2016/11/17

Queen Grimhilde (1937)


Other Names: The Evil Queen, the Wicked Witch, the Old Peddler, Queen Grimhilda

From: Queen Grimhilde, as all of you probably know, was the main antagonist of the first-ever full-blown animated film produced by Disney in 1937, Snow White and the Seven Dwarfs. After that, her Wicked-Old-Witch self was transferred to the comics, where she enjoyed a long, if not very memorable career as a very toned-down antagonist for the Seven Dwarfs or even to Donald Duck or Uncle Scrooge (during this period, her past as a Queen was hardly referenced at all); one of her most enjoyable performances in this role might be in The Washed-Up Witch, an intentionally silly but masterfully-drawn story where she antagonizes Scrooge and, believe it or not, actually reforms at the end. In the Italian branch of Disney comics, an incarnation of the character much closer to the 1937 film antagonized the Dwarfs and Snow White in long serials, most of them written by Guido Martina and drawn by Romano Scarpa, such as The Seven Keys of Danger, which you can actually read a professional-level translaiton of here. She was also the villain protagonist of Once Upon a Halloween, a shameful merchandising direct-to-DVD spin-off of the Disney Villains franchise.

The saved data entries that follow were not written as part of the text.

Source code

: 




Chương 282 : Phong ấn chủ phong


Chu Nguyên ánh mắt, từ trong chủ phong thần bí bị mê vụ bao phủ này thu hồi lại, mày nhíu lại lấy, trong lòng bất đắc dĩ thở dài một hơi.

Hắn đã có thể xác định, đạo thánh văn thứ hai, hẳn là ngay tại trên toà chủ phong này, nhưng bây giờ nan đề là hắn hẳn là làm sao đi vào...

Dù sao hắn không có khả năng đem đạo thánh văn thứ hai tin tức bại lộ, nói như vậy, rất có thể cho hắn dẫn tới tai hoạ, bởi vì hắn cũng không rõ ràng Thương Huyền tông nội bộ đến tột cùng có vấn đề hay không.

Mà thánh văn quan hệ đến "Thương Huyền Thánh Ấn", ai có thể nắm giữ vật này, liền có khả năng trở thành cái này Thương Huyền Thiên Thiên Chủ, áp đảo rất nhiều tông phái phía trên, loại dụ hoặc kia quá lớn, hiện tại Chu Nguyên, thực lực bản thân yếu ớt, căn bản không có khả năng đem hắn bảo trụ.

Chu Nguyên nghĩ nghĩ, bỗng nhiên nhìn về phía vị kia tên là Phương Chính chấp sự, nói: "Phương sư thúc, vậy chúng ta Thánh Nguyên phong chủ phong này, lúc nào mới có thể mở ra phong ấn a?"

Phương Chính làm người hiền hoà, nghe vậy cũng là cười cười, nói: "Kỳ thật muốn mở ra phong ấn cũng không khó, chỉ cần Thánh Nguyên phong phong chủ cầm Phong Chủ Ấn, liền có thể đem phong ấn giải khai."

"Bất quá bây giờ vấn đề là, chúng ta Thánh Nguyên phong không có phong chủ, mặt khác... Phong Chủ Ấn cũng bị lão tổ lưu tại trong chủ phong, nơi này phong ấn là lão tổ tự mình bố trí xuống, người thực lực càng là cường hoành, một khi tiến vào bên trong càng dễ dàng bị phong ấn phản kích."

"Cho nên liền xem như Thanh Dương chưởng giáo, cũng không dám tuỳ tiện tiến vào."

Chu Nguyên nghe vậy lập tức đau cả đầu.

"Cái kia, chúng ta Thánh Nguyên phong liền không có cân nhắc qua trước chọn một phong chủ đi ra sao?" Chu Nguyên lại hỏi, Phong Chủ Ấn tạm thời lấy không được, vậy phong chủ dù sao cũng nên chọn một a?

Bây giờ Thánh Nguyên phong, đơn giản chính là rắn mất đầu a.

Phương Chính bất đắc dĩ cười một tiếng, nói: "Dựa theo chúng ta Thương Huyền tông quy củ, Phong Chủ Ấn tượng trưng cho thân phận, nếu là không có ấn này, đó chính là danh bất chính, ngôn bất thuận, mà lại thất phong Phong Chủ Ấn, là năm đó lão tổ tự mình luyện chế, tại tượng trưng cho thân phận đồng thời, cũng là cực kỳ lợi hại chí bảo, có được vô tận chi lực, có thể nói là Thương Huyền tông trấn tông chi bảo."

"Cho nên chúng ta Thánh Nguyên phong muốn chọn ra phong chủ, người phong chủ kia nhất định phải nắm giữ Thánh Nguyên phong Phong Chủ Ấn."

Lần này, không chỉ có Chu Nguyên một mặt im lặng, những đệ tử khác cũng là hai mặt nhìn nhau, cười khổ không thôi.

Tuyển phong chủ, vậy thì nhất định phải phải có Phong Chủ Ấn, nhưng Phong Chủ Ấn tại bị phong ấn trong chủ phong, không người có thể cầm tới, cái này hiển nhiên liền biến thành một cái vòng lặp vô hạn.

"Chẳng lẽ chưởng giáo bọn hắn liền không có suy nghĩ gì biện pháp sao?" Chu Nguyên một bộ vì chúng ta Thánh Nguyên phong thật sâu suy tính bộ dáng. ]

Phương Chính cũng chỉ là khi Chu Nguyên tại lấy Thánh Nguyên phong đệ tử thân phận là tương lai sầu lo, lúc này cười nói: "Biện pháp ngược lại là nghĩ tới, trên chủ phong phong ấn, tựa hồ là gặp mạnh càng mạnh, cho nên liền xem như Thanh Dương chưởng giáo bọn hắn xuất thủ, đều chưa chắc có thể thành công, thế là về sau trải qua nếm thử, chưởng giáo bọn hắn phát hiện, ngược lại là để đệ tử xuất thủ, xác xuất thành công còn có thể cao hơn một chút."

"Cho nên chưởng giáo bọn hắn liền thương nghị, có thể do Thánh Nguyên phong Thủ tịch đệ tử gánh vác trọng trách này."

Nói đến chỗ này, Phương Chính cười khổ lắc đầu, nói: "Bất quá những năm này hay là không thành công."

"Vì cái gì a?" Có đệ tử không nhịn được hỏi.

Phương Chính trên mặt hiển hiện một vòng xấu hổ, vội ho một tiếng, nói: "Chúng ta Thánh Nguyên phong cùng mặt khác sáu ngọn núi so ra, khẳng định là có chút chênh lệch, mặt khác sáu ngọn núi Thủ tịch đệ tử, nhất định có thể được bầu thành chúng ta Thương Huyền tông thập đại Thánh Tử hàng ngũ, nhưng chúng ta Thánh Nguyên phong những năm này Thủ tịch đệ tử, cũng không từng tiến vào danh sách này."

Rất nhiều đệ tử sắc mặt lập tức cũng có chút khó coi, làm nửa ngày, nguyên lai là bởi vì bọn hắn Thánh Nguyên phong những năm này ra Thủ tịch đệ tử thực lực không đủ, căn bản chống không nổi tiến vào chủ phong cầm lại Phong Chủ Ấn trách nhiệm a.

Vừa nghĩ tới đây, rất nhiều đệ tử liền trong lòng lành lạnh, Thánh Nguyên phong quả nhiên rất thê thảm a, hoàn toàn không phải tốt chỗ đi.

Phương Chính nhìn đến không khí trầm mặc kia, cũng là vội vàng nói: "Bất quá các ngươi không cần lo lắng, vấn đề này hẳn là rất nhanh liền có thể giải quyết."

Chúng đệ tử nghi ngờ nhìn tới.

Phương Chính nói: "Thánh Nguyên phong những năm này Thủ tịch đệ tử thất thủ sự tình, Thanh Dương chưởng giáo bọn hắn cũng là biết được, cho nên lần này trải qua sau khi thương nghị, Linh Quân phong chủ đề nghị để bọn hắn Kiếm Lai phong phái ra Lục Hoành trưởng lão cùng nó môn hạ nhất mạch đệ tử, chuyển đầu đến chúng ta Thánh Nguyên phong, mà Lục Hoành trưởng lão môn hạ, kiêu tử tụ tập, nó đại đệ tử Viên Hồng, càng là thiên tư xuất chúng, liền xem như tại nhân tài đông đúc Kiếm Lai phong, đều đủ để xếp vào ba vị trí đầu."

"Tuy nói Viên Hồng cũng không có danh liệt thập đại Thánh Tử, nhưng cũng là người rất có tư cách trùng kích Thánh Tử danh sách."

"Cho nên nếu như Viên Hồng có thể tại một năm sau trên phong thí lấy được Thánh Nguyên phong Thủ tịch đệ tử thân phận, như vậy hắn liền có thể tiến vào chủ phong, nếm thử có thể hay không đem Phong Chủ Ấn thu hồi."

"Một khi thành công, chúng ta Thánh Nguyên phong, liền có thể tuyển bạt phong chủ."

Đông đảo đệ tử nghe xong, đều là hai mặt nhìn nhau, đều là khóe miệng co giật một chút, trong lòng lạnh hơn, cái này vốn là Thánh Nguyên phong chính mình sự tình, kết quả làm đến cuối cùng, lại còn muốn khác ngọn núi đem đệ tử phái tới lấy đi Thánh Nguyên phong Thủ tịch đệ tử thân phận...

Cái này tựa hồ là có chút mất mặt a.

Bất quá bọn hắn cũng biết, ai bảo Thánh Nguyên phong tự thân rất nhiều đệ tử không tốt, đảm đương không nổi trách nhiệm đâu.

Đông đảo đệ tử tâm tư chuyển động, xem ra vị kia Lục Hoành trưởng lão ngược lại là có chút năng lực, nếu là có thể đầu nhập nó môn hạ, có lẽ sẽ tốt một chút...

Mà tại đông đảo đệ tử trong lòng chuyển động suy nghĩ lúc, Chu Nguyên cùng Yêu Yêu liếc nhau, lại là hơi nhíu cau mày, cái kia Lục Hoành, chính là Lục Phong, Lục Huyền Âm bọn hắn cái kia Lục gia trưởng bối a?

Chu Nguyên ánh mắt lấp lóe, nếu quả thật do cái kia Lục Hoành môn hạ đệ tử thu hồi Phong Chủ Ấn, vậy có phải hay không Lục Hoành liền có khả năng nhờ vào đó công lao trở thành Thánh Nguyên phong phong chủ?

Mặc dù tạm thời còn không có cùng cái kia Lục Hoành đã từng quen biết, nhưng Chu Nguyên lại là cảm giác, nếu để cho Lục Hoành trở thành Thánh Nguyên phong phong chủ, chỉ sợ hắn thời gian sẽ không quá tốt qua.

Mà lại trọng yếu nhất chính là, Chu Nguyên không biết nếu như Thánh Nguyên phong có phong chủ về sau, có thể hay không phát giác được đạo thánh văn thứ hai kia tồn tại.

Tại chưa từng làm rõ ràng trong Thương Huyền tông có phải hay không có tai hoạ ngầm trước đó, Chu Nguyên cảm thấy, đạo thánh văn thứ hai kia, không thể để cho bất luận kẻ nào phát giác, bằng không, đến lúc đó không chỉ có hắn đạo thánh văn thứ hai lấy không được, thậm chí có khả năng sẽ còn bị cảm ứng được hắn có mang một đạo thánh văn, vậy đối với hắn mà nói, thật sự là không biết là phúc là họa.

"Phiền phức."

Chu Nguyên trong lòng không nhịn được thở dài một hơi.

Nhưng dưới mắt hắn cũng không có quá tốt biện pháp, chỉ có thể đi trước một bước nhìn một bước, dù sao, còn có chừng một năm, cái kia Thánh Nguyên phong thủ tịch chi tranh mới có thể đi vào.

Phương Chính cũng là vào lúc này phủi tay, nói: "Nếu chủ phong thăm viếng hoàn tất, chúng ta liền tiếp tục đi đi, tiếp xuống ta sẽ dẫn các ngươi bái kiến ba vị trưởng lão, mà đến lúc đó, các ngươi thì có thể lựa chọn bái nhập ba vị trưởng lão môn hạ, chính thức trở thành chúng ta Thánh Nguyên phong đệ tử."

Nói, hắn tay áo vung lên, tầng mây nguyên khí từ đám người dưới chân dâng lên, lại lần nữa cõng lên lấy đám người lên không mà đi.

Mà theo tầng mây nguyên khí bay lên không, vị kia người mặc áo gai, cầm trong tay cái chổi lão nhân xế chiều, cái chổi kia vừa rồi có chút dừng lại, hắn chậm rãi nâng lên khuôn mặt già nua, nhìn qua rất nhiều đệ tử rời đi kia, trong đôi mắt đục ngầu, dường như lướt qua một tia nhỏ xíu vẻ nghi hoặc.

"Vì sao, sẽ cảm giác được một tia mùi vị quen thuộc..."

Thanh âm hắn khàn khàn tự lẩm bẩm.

Description: As keeps being the case for those early villains, Grimhilde went through several different incarnations. Her first is, of course, the character in the 1937 movie. In it, the Queen is an extremely beautiful but also vain queen ruling over a small fantasy country. She was the second wife of the good King, who had already had a daughter, Snow White. The King died a short while later (which was quite possibly Grimhilde's doing — it was explicitly so in early scripts), leaving Snow to grow up alone in the castle. Meanwhile, we also know that the Queen is in fact a terrible sorceress: she keeps a secret magic lab under her castle and owns a Magic Mirror, which she can use to summon an all-knowing (and pretty creepy) Spirit. Though her wicked ways are well-known throughout her kingdom, her witchcraft is the very thing that allows her to remain in her position of power. 

Interrogating the Mirror.

However, her vanity is also her undoing. When the Spirit in the Magic Mirror tells her that Snow White, now a charming young girl, has become the fairest in the land, Grimhilde resolves to have her killed by her huntsman, Humbert; the comics mention that Humbert is forced to obey her, lest she exectues his wife and children. However, the good man cannot bear to do it and tells her to flee into the forest while he arranges for it to look like as though he had completed his mission. Obviously, since the Queen has that all-seeing Mirror we told you about, this fails, and the Queen decides to go murder Snow White off herself. To have "the perfect disguise", the paranoid and increasingly insane Grimhilde uses her magic to turn herself into an old ugly peddler, as nobody would recognize the most beautiful and powerful woman in the land under such a guise, and goes off to the Dwarfs' cottage where Snow is hiding, intent on getting her to bite a poisoned bewitched apple. She succeeds, and, ironically, exclaims that she is now "the fairest woman of all times" whilst an ugly, wrinkled, skeletal old woman. The sort-of-sentient forest animals that Snow White befriended earlier, however, manage to rally the Dwarfs, who  chase the helpless old woman up a mountain. Realizing she is now trapped at the top in front of a gaping ravine, she pulls her trump card and tries to send a gigantic rock to crush down the dwarfs. She is struck by lightining before she can do so and falls off to her demise.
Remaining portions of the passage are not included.